Step 4: Write the Skill (with Built-in Optimization)

This step creates SKILL.md following all 9 optimization dimensions from the start. Write using imperative form.

4a. Write Frontmatter (D1: Trigger Precision)

The description field is the only content always loaded. It determines whether the skill triggers at all. Issue #9716 (69👍) documents skills ignored because descriptions lacked trigger phrases.

Three-part formula:

# BAD — vague, no triggers
description: Helps with PDF operations

# GOOD — capabilities + trigger scenarios + keywords
description: >
  Create, edit, and analyze PDF documents with form filling,
  text extraction, and page manipulation. Use when: (1) Creating PDFs,
  (2) Extracting text or form data, (3) Rotating/merging pages,
  (4) Converting PDFs to images. Trigger: "pdf", "rotate pdf",
  "merge pdf", "extract text", "fill form"

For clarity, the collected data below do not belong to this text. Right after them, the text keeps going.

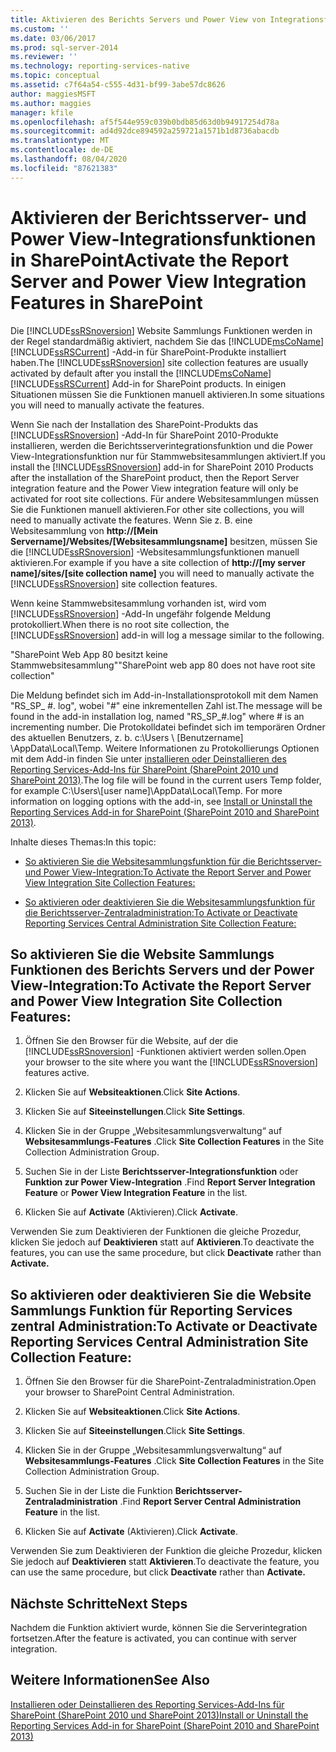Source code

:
 ```yaml
---
title: Aktivieren des Berichts Servers und Power View von Integrationsfunktionen in SharePoint | Microsoft-Dokumentation
ms.custom: ''
ms.date: 03/06/2017
ms.prod: sql-server-2014
ms.reviewer: ''
ms.technology: reporting-services-native
ms.topic: conceptual
ms.assetid: c7f64a54-c555-4d31-bf99-3abe57dc8626
author: maggiesMSFT
ms.author: maggies
manager: kfile
ms.openlocfilehash: af5f544e959c039b0bdb85d63d0b94917254d78a
ms.sourcegitcommit: ad4d92dce894592a259721a1571b1d8736abacdb
ms.translationtype: MT
ms.contentlocale: de-DE
ms.lasthandoff: 08/04/2020
ms.locfileid: "87621383"
---
```

# <a name="activate-the-report-server-and-power-view-integration-features-in-sharepoint"></a><span data-ttu-id="e743a-102">Aktivieren der Berichtsserver- und Power View-Integrationsfunktionen in SharePoint</span><span class="sxs-lookup"><span data-stu-id="e743a-102">Activate the Report Server and Power View Integration Features in SharePoint</span></span>
  <span data-ttu-id="e743a-103">Die [!INCLUDE[ssRSnoversion](../includes/ssrsnoversion-md.md)] Website Sammlungs Funktionen werden in der Regel standardmäßig aktiviert, nachdem Sie das [!INCLUDE[msCoName](../includes/msconame-md.md)] [!INCLUDE[ssRSCurrent](../includes/ssrscurrent-md.md)] -Add-in für SharePoint-Produkte installiert haben.</span><span class="sxs-lookup"><span data-stu-id="e743a-103">The [!INCLUDE[ssRSnoversion](../includes/ssrsnoversion-md.md)] site collection features are usually activated by default after you install the [!INCLUDE[msCoName](../includes/msconame-md.md)] [!INCLUDE[ssRSCurrent](../includes/ssrscurrent-md.md)] Add-in for SharePoint products.</span></span> <span data-ttu-id="e743a-104">In einigen Situationen müssen Sie die Funktionen manuell aktivieren.</span><span class="sxs-lookup"><span data-stu-id="e743a-104">In some situations you will need to manually activate the features.</span></span>  
  
 <span data-ttu-id="e743a-105">Wenn Sie nach der Installation des SharePoint-Produkts das [!INCLUDE[ssRSnoversion](../includes/ssrsnoversion-md.md)] -Add-In für SharePoint 2010-Produkte installieren, werden die Berichtsserverintegrationsfunktion und die Power View-Integrationsfunktion nur für Stammwebsitesammlungen aktiviert.</span><span class="sxs-lookup"><span data-stu-id="e743a-105">If you install the [!INCLUDE[ssRSnoversion](../includes/ssrsnoversion-md.md)] add-in for SharePoint 2010 Products after the installation of the SharePoint product, then the Report Server integration feature and the Power View integration feature will only be activated for root site collections.</span></span> <span data-ttu-id="e743a-106">Für andere Websitesammlungen müssen Sie die Funktionen manuell aktivieren.</span><span class="sxs-lookup"><span data-stu-id="e743a-106">For other site collections, you will need to manually activate the features.</span></span> <span data-ttu-id="e743a-107">Wenn Sie z. B. eine Websitesammlung von **http://[Mein Servername]/Websites/[Websitesammlungsname]** besitzen, müssen Sie die [!INCLUDE[ssRSnoversion](../includes/ssrsnoversion-md.md)] -Websitesammlungsfunktionen manuell aktivieren.</span><span class="sxs-lookup"><span data-stu-id="e743a-107">For example if you have a site collection of **http://[my server name]/sites/[site collection name]** you will need to manually activate the [!INCLUDE[ssRSnoversion](../includes/ssrsnoversion-md.md)] site collection features.</span></span>  
  
 <span data-ttu-id="e743a-108">Wenn keine Stammwebsitesammlung vorhanden ist, wird vom [!INCLUDE[ssRSnoversion](../includes/ssrsnoversion-md.md)] -Add-In ungefähr folgende Meldung protokolliert.</span><span class="sxs-lookup"><span data-stu-id="e743a-108">When there is no root site collection, the [!INCLUDE[ssRSnoversion](../includes/ssrsnoversion-md.md)] add-in will log a message similar to the following.</span></span>  
  
 <span data-ttu-id="e743a-109">"SharePoint Web App 80 besitzt keine Stammwebsitesammlung"</span><span class="sxs-lookup"><span data-stu-id="e743a-109">"SharePoint web app 80 does not have root site collection"</span></span>  
  
 <span data-ttu-id="e743a-110">Die Meldung befindet sich im Add-in-Installationsprotokoll mit dem Namen "RS_SP_ #. log", wobei "#" eine inkrementellen Zahl ist.</span><span class="sxs-lookup"><span data-stu-id="e743a-110">The message will be found in the add-in installation log, named "RS_SP_#.log" where # is an incrementing number.</span></span> <span data-ttu-id="e743a-111">Die Protokolldatei befindet sich im temporären Ordner des aktuellen Benutzers, z. b. c:\Users \\ [Benutzername] \AppData\Local\Temp. Weitere Informationen zu Protokollierungs Optionen mit dem Add-in finden Sie unter [installieren oder Deinstallieren des Reporting Services-Add-Ins für SharePoint &#40;SharePoint 2010 und SharePoint 2013&#41;](install-windows/install-or-uninstall-the-reporting-services-add-in-for-sharepoint.md).</span><span class="sxs-lookup"><span data-stu-id="e743a-111">The log file will be found in the current users Temp folder, for example C:\Users\\[user name]\AppData\Local\Temp. For more information on logging options with the add-in, see [Install or Uninstall the Reporting Services Add-in for SharePoint &#40;SharePoint 2010 and SharePoint 2013&#41;](install-windows/install-or-uninstall-the-reporting-services-add-in-for-sharepoint.md).</span></span>  
  
 <span data-ttu-id="e743a-112">Inhalte dieses Themas:</span><span class="sxs-lookup"><span data-stu-id="e743a-112">In this topic:</span></span>  
  
-   [<span data-ttu-id="e743a-113">So aktivieren Sie die Websitesammlungsfunktion für die Berichtsserver- und Power View-Integration:</span><span class="sxs-lookup"><span data-stu-id="e743a-113">To Activate the Report Server and Power View Integration Site Collection Features:</span></span>](#bkmk_features)  
  
-   [<span data-ttu-id="e743a-114">So aktivieren oder deaktivieren Sie die Websitesammlungsfunktion für die Berichtsserver-Zentraladministration:</span><span class="sxs-lookup"><span data-stu-id="e743a-114">To Activate or Deactivate Reporting Services Central Administration Site Collection Feature:</span></span>](#bkmk_centraladmin)  
  
##  <a name="to-activate-the-report-server-and-power-view-integration-site-collection-features"></a><a name="bkmk_features"></a><span data-ttu-id="e743a-115">So aktivieren Sie die Website Sammlungs Funktionen des Berichts Servers und der Power View-Integration:</span><span class="sxs-lookup"><span data-stu-id="e743a-115">To Activate the Report Server and Power View Integration Site Collection Features:</span></span>  
  
1.  <span data-ttu-id="e743a-116">Öffnen Sie den Browser für die Website, auf der die [!INCLUDE[ssRSnoversion](../includes/ssrsnoversion-md.md)] -Funktionen aktiviert werden sollen.</span><span class="sxs-lookup"><span data-stu-id="e743a-116">Open your browser to the site where you want the [!INCLUDE[ssRSnoversion](../includes/ssrsnoversion-md.md)] features active.</span></span>  
  
2.  <span data-ttu-id="e743a-117">Klicken Sie auf **Websiteaktionen**.</span><span class="sxs-lookup"><span data-stu-id="e743a-117">Click **Site Actions**.</span></span>  
  
3.  <span data-ttu-id="e743a-118">Klicken Sie auf **Siteeinstellungen**.</span><span class="sxs-lookup"><span data-stu-id="e743a-118">Click **Site Settings**.</span></span>  
  
4.  <span data-ttu-id="e743a-119">Klicken Sie in der Gruppe „Websitesammlungsverwaltung“ auf **Websitesammlungs-Features** .</span><span class="sxs-lookup"><span data-stu-id="e743a-119">Click **Site Collection Features** in the Site Collection Administration Group.</span></span>  
  
5.  <span data-ttu-id="e743a-120">Suchen Sie in der Liste **Berichtsserver-Integrationsfunktion** oder **Funktion zur Power View-Integration** .</span><span class="sxs-lookup"><span data-stu-id="e743a-120">Find **Report Server Integration Feature** or **Power View Integration Feature** in the list.</span></span>  
  
6.  <span data-ttu-id="e743a-121">Klicken Sie auf **Activate** (Aktivieren).</span><span class="sxs-lookup"><span data-stu-id="e743a-121">Click **Activate**.</span></span>  
  
 <span data-ttu-id="e743a-122">Verwenden Sie zum Deaktivieren der Funktionen die gleiche Prozedur, klicken Sie jedoch auf **Deaktivieren** statt auf **Aktivieren**.</span><span class="sxs-lookup"><span data-stu-id="e743a-122">To deactivate the features, you can use the same procedure, but click **Deactivate** rather than **Activate.**</span></span>  
  
##  <a name="to-activate-or-deactivate-reporting-services-central-administration-site-collection-feature"></a><a name="bkmk_centraladmin"></a><span data-ttu-id="e743a-123">So aktivieren oder deaktivieren Sie die Website Sammlungs Funktion für Reporting Services zentral Administration:</span><span class="sxs-lookup"><span data-stu-id="e743a-123">To Activate or Deactivate Reporting Services Central Administration Site Collection Feature:</span></span>  
  
1.  <span data-ttu-id="e743a-124">Öffnen Sie den Browser für die SharePoint-Zentraladministration.</span><span class="sxs-lookup"><span data-stu-id="e743a-124">Open your browser to SharePoint Central Administration.</span></span>  
  
2.  <span data-ttu-id="e743a-125">Klicken Sie auf **Websiteaktionen**.</span><span class="sxs-lookup"><span data-stu-id="e743a-125">Click **Site Actions**.</span></span>  
  
3.  <span data-ttu-id="e743a-126">Klicken Sie auf **Siteeinstellungen**.</span><span class="sxs-lookup"><span data-stu-id="e743a-126">Click **Site Settings**.</span></span>  
  
4.  <span data-ttu-id="e743a-127">Klicken Sie in der Gruppe „Websitesammlungsverwaltung“ auf **Websitesammlungs-Features** .</span><span class="sxs-lookup"><span data-stu-id="e743a-127">Click **Site Collection Features** in the Site Collection Administration Group.</span></span>  
  
5.  <span data-ttu-id="e743a-128">Suchen Sie in der Liste die Funktion **Berichtsserver-Zentraladministration** .</span><span class="sxs-lookup"><span data-stu-id="e743a-128">Find **Report Server Central Administration Feature** in the list.</span></span>  
  
6.  <span data-ttu-id="e743a-129">Klicken Sie auf **Activate** (Aktivieren).</span><span class="sxs-lookup"><span data-stu-id="e743a-129">Click **Activate**.</span></span>  
  
 <span data-ttu-id="e743a-130">Verwenden Sie zum Deaktivieren der Funktion die gleiche Prozedur, klicken Sie jedoch auf **Deaktivieren** statt **Aktivieren**.</span><span class="sxs-lookup"><span data-stu-id="e743a-130">To deactivate the feature, you can use the same procedure, but click **Deactivate** rather than **Activate.**</span></span>  
  
## <a name="next-steps"></a><span data-ttu-id="e743a-131">Nächste Schritte</span><span class="sxs-lookup"><span data-stu-id="e743a-131">Next Steps</span></span>  
 <span data-ttu-id="e743a-132">Nachdem die Funktion aktiviert wurde, können Sie die Serverintegration fortsetzen.</span><span class="sxs-lookup"><span data-stu-id="e743a-132">After the feature is activated, you can continue with server integration.</span></span>  
  
## <a name="see-also"></a><span data-ttu-id="e743a-133">Weitere Informationen</span><span class="sxs-lookup"><span data-stu-id="e743a-133">See Also</span></span>  
 [<span data-ttu-id="e743a-134">Installieren oder Deinstallieren des Reporting Services-Add-Ins für SharePoint &#40;SharePoint 2010 und SharePoint 2013&#41;</span><span class="sxs-lookup"><span data-stu-id="e743a-134">Install or Uninstall the Reporting Services Add-in for SharePoint &#40;SharePoint 2010 and SharePoint 2013&#41;</span></span>](install-windows/install-or-uninstall-the-reporting-services-add-in-for-sharepoint.md)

Only name and description fields allowed in frontmatter.

4b. Write Body Sections (D3: Structure)

Separate content types with Markdown headings:

## Workflow
[Numbered steps — see D4 below]

## Constraints
[Specific, measurable rules — see D5 below]

## Examples
[Concrete user request → agent behavior — see D6 below]

## Verification
[Success criteria and how to check — see D7 below]

## Resources
[Links to references/ — see D9 below]

4c. Write Workflows (D4: Step Decomposition)

Research (CoM, ACL 2025; Watch Every Step, EMNLP 2024) proves numbered steps with decision points outperform free-form descriptions.

# BAD — paragraph description
Process the document by extracting key fields and validating them
against the schema, then generating a report.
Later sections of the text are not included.